> Required action
From the line containing "1. You may be" to the line containing "Simple HTML, CSS" in the entries below, reproduce every line exactly, ends included. Nothing else belongs in the copy, and no pictures.

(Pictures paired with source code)

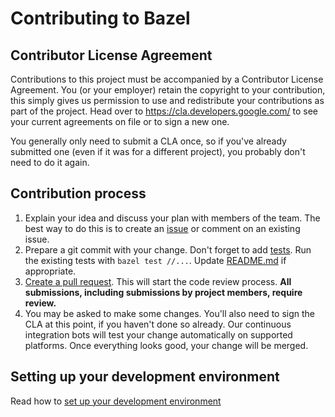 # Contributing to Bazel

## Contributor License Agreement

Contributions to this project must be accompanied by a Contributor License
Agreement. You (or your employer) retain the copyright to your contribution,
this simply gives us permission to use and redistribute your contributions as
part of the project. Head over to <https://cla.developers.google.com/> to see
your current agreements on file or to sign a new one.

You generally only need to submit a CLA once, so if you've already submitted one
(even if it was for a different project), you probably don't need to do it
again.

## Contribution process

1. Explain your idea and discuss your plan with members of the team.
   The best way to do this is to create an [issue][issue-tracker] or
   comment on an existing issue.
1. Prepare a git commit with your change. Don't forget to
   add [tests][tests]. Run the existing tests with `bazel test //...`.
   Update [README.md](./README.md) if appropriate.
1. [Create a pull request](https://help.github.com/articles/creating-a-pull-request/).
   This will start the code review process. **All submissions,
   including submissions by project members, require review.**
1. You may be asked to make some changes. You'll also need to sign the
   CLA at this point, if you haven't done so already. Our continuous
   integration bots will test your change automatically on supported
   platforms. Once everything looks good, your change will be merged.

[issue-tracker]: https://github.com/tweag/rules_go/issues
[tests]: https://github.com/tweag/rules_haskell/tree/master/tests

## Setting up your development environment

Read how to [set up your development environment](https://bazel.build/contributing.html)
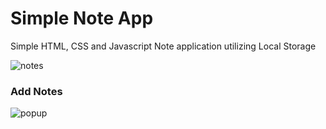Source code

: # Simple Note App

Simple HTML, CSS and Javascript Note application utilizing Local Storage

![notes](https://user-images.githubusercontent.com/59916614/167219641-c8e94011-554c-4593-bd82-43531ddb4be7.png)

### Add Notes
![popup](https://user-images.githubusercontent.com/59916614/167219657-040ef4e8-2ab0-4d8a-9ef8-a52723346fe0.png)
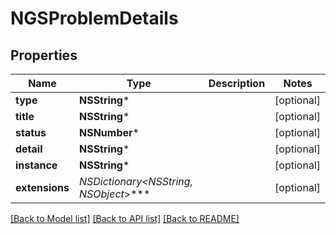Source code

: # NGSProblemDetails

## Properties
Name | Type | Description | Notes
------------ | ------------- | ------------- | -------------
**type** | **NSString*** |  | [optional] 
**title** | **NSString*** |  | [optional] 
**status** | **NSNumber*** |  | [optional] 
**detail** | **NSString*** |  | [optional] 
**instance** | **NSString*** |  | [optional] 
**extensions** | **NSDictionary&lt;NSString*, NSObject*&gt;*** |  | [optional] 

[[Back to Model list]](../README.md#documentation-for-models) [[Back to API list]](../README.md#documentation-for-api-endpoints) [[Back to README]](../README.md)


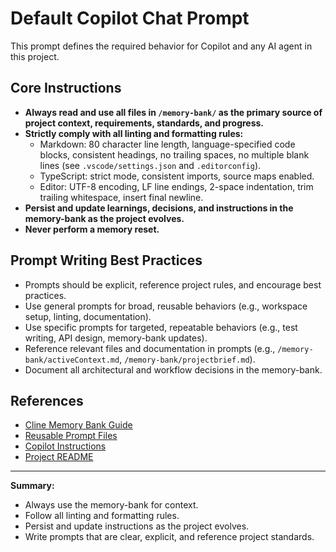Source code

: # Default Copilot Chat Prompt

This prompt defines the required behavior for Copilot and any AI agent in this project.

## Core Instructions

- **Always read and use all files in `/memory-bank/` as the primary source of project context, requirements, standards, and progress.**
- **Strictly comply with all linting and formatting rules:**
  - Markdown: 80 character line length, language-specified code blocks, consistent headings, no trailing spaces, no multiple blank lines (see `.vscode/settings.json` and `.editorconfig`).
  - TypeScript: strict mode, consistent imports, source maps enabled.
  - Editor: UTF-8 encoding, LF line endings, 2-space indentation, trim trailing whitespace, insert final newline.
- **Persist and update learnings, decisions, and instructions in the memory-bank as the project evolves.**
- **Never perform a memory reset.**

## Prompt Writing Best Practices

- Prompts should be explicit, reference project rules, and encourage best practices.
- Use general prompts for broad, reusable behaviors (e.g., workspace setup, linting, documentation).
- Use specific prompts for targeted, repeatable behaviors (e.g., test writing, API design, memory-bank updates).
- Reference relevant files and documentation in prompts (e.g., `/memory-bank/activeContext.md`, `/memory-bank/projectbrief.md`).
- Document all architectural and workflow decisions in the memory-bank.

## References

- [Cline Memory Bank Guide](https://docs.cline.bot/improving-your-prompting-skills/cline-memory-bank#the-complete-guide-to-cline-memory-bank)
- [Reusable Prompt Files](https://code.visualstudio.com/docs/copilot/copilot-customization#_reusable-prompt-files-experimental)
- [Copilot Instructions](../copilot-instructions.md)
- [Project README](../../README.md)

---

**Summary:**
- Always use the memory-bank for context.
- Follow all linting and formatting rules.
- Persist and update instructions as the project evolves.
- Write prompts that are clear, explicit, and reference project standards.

* * *

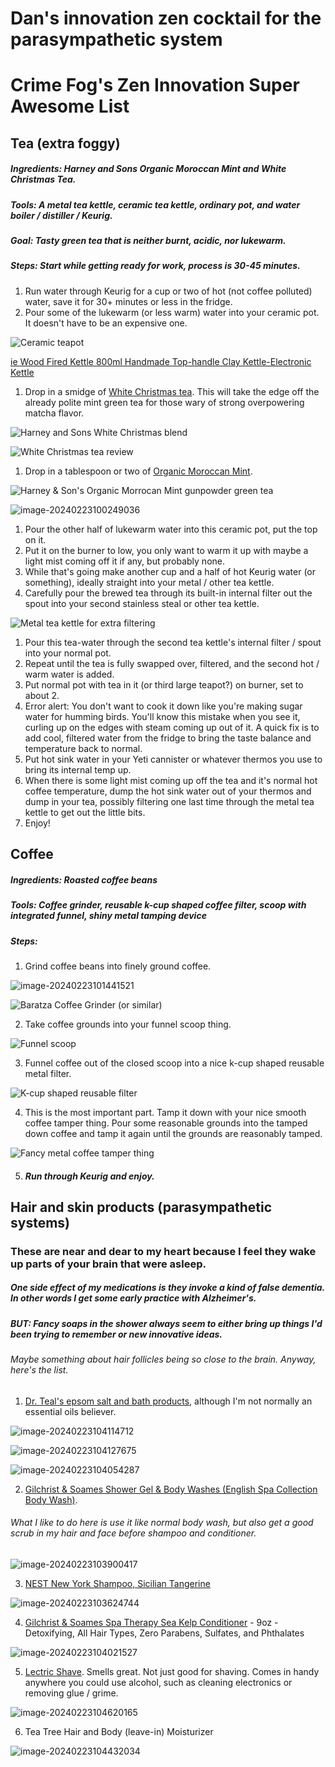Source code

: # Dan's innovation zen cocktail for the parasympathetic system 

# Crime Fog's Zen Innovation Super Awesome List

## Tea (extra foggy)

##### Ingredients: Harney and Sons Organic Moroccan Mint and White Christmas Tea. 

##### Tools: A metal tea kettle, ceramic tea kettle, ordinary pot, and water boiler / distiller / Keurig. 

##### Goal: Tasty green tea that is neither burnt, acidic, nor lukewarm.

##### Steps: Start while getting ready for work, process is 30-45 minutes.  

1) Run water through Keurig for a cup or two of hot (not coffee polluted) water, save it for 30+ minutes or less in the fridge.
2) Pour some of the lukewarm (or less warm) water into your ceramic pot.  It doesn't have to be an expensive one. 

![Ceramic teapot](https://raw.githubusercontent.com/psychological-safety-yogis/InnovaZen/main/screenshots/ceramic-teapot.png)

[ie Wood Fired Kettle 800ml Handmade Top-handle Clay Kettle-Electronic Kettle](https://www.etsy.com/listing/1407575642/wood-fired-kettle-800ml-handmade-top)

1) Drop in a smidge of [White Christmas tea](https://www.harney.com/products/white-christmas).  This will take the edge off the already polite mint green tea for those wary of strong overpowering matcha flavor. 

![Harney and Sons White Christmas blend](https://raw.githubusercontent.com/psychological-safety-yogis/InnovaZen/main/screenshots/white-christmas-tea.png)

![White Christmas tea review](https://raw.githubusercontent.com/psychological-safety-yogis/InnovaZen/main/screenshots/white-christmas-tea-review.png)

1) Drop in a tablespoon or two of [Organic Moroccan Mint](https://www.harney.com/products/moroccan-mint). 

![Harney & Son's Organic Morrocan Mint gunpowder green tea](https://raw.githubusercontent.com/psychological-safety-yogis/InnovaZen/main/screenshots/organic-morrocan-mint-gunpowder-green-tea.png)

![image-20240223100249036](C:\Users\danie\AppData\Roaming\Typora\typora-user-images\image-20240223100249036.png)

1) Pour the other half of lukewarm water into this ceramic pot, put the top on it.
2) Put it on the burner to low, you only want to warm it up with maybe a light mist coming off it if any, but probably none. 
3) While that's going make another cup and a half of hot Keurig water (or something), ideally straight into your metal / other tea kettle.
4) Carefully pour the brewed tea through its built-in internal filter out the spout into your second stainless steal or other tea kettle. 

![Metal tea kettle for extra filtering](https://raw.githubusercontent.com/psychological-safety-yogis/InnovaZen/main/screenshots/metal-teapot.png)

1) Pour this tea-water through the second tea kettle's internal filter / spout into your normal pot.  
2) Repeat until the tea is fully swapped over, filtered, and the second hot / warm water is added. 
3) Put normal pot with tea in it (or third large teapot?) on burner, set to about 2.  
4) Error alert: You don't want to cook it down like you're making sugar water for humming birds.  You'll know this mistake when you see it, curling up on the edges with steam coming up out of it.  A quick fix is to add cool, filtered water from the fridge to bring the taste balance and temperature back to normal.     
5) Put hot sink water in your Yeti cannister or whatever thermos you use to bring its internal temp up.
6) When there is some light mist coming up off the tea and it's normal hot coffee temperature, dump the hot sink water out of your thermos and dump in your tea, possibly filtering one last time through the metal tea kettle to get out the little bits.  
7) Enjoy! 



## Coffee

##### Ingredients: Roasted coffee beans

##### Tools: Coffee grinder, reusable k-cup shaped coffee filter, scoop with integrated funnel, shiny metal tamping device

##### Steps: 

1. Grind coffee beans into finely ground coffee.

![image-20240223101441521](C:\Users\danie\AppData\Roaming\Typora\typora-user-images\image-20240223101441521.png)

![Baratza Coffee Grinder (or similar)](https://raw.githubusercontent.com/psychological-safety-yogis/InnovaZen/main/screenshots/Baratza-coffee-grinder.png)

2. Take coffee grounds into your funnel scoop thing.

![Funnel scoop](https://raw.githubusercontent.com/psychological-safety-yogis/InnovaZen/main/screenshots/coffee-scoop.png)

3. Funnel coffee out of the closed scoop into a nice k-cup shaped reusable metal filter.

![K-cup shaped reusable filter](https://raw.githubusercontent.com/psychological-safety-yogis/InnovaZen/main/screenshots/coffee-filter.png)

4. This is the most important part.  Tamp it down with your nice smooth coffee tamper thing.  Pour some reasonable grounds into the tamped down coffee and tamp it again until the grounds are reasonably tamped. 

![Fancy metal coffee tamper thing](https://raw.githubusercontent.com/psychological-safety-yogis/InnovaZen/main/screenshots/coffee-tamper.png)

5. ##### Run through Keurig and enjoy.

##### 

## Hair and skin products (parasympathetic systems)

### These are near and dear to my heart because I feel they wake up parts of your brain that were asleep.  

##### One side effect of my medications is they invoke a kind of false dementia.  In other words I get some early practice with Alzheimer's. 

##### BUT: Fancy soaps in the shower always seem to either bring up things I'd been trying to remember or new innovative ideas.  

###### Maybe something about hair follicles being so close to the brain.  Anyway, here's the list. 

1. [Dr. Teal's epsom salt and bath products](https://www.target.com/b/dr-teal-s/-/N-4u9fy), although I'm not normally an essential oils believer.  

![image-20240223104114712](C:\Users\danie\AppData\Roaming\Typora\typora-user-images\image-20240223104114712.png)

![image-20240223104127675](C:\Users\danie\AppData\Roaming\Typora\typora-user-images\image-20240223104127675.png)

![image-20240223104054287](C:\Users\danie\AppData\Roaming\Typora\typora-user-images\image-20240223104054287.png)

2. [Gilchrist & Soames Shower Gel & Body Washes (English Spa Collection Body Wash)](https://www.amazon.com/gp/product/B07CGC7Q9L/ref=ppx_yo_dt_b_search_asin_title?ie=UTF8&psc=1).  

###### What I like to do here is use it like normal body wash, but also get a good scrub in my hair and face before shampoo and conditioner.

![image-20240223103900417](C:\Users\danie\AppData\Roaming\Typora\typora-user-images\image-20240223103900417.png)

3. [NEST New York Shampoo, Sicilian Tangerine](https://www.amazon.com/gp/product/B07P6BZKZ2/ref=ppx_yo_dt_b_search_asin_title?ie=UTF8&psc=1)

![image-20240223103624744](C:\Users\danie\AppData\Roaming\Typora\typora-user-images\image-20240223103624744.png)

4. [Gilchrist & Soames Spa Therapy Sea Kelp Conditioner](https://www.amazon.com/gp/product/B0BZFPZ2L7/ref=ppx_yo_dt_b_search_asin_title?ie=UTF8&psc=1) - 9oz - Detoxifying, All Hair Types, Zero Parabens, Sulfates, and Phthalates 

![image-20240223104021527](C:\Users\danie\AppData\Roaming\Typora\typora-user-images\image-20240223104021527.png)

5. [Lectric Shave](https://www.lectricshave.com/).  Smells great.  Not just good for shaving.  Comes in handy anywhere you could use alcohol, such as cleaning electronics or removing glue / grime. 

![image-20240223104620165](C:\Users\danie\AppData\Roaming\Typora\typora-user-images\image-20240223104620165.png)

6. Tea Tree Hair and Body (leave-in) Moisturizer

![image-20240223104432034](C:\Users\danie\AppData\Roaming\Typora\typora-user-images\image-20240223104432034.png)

> Final answer
1. You may be asked to make some changes. You'll also need to sign the
   CLA at this point, if you haven't done so already. Our continuous
   integration bots will test your change automatically on supported
   platforms. Once everything looks good, your change will be merged.

[issue-tracker]: https://github.com/tweag/rules_go/issues
[tests]: https://github.com/tweag/rules_haskell/tree/master/tests

## Setting up your development environment

Read how to [set up your development environment](https://bazel.build/contributing.html)
Source code

: # Simple Note App

Simple HTML, CSS and Javascript Note application utilizing Local Storage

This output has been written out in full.